А Сафрон Евдокимович даритель был потрясающий, от Бога. Подарок в его руках был той волшебной флейтой, исполняющей его любые желания, о которой все только мечтали, а он ее имел. Он умел дарить именно те подарки, о которых приниматели их просто грезили, спать не могли без них, завидовали другим, злились и постоянно твердили про себя: «Хочу! Хочу! Хочу!»

«Хотите, чтоб вам дали – так дайте им вначале», – мыслишка не нова, но слегка подзабыта была при социализме-то от страха. А вот снова ожила. Да и вообще при деньгах и со связями – да не найти должность в Москве? Смех просто! Так и появилась вакансия в Гнесинке – проректор по научной работе. Науки там никакой, конечно, не было, да и работы тоже, а вот регулярные семинары и симпозиумы в Москве, Питере, Киеве, Одессе, Ялте, Сочи и т. д. проводились регулярно. В перспективе и зарубежные командировки планировались – Сафрон же все-таки остался членом КПСС, стал молодым ученым, членом РАХ, проректором по науке. А то, что в прошлом был знаменитым оперным певцом в Большом театре, невозвращенцем – так чего по молодости и с кем не бывало?

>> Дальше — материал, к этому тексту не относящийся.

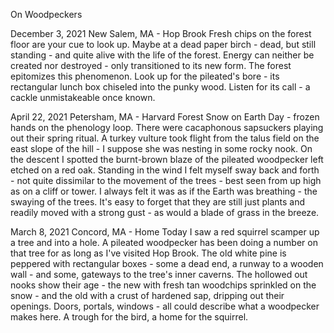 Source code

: On Woodpeckers

December 3, 2021
New Salem, MA - Hop Brook
Fresh chips on the forest floor are your cue to look up.  Maybe at a dead paper birch - dead, but still standing - and quite alive with the life of the forest.  Energy can neither be created nor destroyed - only transitioned to its new form.  The forest epitomizes this phenomenon.
Look up for the pileated's bore - its rectangular lunch box chiseled into the punky wood.  Listen for its call - a cackle unmistakeable once known.

April 22, 2021
Petersham, MA - Harvard Forest
Snow on Earth Day - frozen hands on the phenology loop.  There were cacaphonous sapsuckers playing out their spring ritual.  A turkey vulture took flight from the talus field on the east slope of the hill - I suppose she was nesting in some rocky nook.  On the descent I spotted the burnt-brown blaze of the pileated woodpecker left etched on a red oak.
Standing in the wind I felt myself sway back and forth - not quite dissimilar to the movement of the trees - best seen from up high as on a cliff or tower.  I always felt it was as if the Earth was breathing - the swaying of the trees.  It's easy to forget that they are still just plants and readily moved with a strong gust - as would a blade of grass in the breeze.

March 8, 2021
Concord, MA - Home
Today I saw a red squirrel scamper up a tree and into a hole.  A pileated woodpecker has been doing a number on that tree for as long as I've visited Hop Brook.  The old white pine is peppered with rectangular boxes - some a dead end, a runway to a wooden wall - and some, gateways to the tree's inner caverns.  The hollowed out nooks show their age - the new with fresh tan woodchips sprinkled on the snow - and the old with a crust of hardened sap, dripping out their openings.  Doors, portals, windows - all could describe what a woodpecker makes here.  A trough for the bird, a home for the squirrel.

Но главное в его новой престижной должности было свободное время. Его было навалом. Он по-прежнему мог заниматься любимым делом. Стал увлекаться модным в высшем свете большим теннисом, посещать закрытый бассейн – раз в неделю, продолжал просматривать все премьеры, как театральные, так и другие прочие, художественные выставки, музейные экспозиции. И всегда в сопровождении блестящих дам. Он продолжал совершенствовать и вокальное мастерство со своим ставшим ему другом Папой Карло. Одним словом, жил он в свое удовольствие насыщенной, интересной жизнью, был при деньгах и дышал полной грудью.

Вот в один такой чудесный весенний денек ему и позвонила по домашнему телефону Василина, певица из ялтинского ресторана «Интурист», о которой он, правда, забыл, но вспомнил, когда она представилась.

– Ну что, Василина, готова к тестированию? – спросил Сафрон Евдокимович в трубку.

– Да, – ответила Василина.

– Ну, посмотрим, посмотрим, послушаем, а где ты находишься? – снова спросил он.

– На Курском вокзале, – ответила она.

– Тогда жди у центрального входа через час, – проговорил весело Сафрон и повесил трубку.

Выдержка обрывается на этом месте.